Suara.com - Pemerintah memberi respon terkait 1.126 karyawan PT Yihong Novatex yang terkena Pemutusan Hubungan Kerja (PHK). Menurut Kementerian Ketenagakerjaan (Kemnaker) nasib seluruh karyawan yang terkena PHK tersebut bisa bekerja kembali.
Direktur Jenderal Pembinaan Hubungan Industrial dan Jaminan Sosial Tenaga Kerja (PHI JSK) Kemnaker, Indah Anggoro Putri menuturkan, sebelum PHK, para pekerja tersebut telah mendapatkan pesangon hingga Tunjangan Hari Raya (THR).
Dia melanjutkan, bahkan 200 pekerja yang terimbas PHK tersebut telah bekerja kembali.
"Jadi, 1.126 orang udah di-PHK tapi sudah dipenuhi haknya. 200 orang lebih udah dipekerjakan kembali. Nanti secara bertahap akan dipekerjakan lagi," ujar Indah di kantor Kemnaker, Jakarta, Selasa (10/4/2025).
Indah menegaskan, perusahaan tersebut juga telah kembali beroperasi dengan meemproduksi sol sepatu. Selama ini, dirinya juga berkoordinasi dengan pemerintah Cirebon hingg perusahaan untuk memperkerjakan kembali pekerja yang sebelumnya di-PHK.
"Untuk produksi yang sama berhenti karena buyer-nya sudah sudah menarik mesin-mesin, tapi alhamdulillah ada produksi berikutnya, apa namanya semacam sol sepatu. Kita terus berkomunikasi dengan Pemda Cirebon dan PT Yihong untuk terus direkrut. Sekarang yang bekerja baru 200-an tapi nanti akan ditambah lagi dari 1.126," beber Indah.

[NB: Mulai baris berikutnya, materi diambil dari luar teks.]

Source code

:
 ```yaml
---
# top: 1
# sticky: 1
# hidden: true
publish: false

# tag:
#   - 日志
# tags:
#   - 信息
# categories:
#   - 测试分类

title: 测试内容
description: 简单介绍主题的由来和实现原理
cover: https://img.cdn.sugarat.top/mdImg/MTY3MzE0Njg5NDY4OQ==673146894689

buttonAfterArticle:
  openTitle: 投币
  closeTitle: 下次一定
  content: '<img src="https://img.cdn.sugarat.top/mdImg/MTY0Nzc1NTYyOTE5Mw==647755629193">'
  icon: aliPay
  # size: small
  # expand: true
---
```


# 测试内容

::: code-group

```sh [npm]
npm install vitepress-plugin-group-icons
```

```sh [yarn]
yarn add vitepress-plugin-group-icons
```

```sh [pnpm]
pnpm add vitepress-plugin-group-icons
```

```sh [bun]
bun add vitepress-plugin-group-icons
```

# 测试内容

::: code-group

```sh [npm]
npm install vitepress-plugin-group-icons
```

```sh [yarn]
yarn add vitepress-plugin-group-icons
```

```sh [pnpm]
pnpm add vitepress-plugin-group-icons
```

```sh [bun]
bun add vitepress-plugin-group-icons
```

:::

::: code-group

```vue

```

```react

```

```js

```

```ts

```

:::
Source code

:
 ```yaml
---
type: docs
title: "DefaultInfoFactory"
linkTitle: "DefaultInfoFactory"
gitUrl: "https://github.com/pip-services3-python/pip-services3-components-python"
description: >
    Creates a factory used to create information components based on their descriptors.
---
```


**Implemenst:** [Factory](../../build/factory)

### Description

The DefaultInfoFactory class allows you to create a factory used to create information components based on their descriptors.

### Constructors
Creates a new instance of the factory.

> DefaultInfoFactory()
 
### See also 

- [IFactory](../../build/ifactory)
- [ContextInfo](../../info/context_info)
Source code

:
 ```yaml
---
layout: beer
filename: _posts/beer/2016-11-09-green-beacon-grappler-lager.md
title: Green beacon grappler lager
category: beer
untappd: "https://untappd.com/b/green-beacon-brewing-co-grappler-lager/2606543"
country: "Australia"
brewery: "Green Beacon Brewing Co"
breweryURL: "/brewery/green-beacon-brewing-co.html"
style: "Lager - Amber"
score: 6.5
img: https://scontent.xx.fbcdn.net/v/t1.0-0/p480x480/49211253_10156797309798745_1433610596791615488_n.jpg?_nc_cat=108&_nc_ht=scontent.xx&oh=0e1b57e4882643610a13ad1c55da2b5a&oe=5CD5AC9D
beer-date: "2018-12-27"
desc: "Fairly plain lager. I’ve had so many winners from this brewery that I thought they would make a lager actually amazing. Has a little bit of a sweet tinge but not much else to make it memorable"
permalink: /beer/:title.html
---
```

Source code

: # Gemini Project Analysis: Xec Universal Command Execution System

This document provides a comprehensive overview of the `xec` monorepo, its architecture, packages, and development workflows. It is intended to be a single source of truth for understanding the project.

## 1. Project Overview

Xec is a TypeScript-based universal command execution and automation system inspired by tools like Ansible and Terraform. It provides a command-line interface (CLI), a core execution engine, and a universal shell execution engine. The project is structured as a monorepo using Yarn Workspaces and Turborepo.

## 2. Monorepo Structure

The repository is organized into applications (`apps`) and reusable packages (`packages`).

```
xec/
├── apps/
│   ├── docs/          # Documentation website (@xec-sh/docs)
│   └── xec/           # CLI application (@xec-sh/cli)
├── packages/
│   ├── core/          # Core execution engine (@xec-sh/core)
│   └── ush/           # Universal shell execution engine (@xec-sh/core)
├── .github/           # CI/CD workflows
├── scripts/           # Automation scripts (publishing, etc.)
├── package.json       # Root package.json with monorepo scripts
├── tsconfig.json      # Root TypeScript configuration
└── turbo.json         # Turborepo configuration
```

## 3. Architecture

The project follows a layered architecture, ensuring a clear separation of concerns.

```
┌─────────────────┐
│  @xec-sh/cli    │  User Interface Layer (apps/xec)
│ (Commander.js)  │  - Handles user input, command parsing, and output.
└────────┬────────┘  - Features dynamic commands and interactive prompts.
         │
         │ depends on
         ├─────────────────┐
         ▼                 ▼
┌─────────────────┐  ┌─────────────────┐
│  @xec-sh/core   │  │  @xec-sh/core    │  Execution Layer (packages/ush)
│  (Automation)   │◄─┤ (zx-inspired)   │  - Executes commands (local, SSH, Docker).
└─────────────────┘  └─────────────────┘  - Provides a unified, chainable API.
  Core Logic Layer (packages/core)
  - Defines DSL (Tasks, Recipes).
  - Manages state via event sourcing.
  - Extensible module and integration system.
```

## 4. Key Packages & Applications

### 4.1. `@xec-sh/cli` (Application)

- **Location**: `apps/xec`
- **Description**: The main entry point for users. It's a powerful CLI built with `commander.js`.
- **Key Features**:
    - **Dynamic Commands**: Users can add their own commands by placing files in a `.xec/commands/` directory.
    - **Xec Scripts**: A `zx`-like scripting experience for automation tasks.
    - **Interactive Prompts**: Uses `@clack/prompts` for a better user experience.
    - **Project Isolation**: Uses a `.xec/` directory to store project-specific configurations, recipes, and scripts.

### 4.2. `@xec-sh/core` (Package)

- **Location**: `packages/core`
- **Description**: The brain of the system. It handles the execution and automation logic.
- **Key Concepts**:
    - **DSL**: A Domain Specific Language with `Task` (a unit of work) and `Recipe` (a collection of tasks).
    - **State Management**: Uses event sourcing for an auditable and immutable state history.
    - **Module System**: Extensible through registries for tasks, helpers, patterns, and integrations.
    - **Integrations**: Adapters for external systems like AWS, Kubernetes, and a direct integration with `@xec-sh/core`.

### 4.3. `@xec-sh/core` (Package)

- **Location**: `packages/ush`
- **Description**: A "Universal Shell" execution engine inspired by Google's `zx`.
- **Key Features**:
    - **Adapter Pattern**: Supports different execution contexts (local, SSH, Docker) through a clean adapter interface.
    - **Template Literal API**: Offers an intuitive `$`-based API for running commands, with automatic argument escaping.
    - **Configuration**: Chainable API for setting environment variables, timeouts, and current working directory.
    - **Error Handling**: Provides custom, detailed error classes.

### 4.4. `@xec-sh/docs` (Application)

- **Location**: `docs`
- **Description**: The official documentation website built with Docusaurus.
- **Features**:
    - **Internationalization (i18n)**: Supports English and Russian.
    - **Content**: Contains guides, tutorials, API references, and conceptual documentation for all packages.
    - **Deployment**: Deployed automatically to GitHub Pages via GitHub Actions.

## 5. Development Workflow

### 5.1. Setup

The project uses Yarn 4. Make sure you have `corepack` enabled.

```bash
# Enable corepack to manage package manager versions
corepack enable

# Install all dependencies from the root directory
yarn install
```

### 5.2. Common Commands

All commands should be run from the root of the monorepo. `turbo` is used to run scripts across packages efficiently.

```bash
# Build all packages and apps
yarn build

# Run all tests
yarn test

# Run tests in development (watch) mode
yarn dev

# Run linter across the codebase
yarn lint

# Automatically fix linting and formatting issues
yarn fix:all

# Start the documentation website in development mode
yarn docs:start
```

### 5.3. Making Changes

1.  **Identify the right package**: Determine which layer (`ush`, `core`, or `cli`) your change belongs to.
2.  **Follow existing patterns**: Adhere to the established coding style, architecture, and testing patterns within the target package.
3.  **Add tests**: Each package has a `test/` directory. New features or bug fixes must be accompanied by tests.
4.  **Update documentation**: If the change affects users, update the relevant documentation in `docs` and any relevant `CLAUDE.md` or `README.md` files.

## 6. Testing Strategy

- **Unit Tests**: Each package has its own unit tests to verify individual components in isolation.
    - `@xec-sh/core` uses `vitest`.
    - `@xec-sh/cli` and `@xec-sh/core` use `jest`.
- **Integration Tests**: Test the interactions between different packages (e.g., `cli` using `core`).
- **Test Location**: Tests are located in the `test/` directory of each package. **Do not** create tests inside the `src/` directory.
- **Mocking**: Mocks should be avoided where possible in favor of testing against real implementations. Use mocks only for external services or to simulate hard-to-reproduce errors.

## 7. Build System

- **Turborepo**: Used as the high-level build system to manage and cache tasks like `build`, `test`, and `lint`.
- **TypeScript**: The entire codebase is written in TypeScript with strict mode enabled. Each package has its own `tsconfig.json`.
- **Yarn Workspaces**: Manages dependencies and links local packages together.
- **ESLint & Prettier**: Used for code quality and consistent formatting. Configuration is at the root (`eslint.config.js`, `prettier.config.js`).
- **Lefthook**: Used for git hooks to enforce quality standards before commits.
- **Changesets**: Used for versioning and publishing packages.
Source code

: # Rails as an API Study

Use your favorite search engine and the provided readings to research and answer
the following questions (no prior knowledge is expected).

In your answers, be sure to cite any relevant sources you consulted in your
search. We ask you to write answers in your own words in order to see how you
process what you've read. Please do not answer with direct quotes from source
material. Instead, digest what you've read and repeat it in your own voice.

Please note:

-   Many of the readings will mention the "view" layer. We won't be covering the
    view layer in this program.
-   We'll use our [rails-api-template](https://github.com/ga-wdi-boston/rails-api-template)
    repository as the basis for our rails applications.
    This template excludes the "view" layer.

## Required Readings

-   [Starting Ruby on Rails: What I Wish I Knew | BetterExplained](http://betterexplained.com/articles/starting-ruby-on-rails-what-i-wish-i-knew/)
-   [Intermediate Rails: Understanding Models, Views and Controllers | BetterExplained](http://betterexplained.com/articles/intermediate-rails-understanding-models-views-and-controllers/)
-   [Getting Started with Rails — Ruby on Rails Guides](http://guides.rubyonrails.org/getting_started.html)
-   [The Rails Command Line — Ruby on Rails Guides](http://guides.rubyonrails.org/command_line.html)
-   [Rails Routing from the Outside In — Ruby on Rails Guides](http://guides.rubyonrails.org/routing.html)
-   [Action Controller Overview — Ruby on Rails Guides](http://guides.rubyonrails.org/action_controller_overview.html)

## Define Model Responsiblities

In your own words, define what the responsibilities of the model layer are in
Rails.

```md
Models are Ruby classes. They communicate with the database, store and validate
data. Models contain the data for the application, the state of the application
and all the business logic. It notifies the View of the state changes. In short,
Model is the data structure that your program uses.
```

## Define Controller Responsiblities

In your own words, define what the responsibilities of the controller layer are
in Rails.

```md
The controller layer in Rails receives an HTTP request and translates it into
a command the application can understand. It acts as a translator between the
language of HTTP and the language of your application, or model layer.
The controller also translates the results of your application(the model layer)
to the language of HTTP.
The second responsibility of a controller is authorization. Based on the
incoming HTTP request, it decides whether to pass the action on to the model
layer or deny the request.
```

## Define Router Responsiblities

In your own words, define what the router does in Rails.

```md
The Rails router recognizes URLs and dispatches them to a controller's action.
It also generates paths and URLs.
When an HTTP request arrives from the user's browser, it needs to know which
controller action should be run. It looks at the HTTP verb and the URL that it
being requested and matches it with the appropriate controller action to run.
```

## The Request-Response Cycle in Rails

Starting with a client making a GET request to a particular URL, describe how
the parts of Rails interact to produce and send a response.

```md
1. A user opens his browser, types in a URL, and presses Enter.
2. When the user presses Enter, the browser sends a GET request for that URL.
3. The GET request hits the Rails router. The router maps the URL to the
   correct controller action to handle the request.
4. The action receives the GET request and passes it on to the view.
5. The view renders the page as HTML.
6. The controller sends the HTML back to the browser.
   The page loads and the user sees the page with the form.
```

Aksi sweeping yang diduga dilakukan sejumlah buruh di PT Yihong Novatex Indonesia, perusahaan sablon sepatu asal China di Kabupaten Cirebon viral di media sosial, telah memicu PHK massal terhadap seluruh 1.126 karyawan.
Peristiwa yang videonya viral di media sosial ini menyoroti kompleksitas hubungan industrial di Indonesia dan dampaknya terhadap iklim investasi.
Sebelumnya, video amatir yang beredar di platform X (sebelumnya Twitter) melalui akun @RatunyaTagar menunjukkan detik-detik aksi buruh mendatangi rekan kerja yang masih bertugas untuk mengajak mogok kerja.
Baca Juga: Jumlah Penumpang Turun, Badai PHK Hantui Maskapai Penerbangan Ini
Aksi ini, dalam narasi terkait disebutkan sudah berlangsung selama empat hari berturut-turut pada awal Maret 2024, meski hal ini belum dikonfirmasi dari pihak karyawan maupun perusahaan terkait.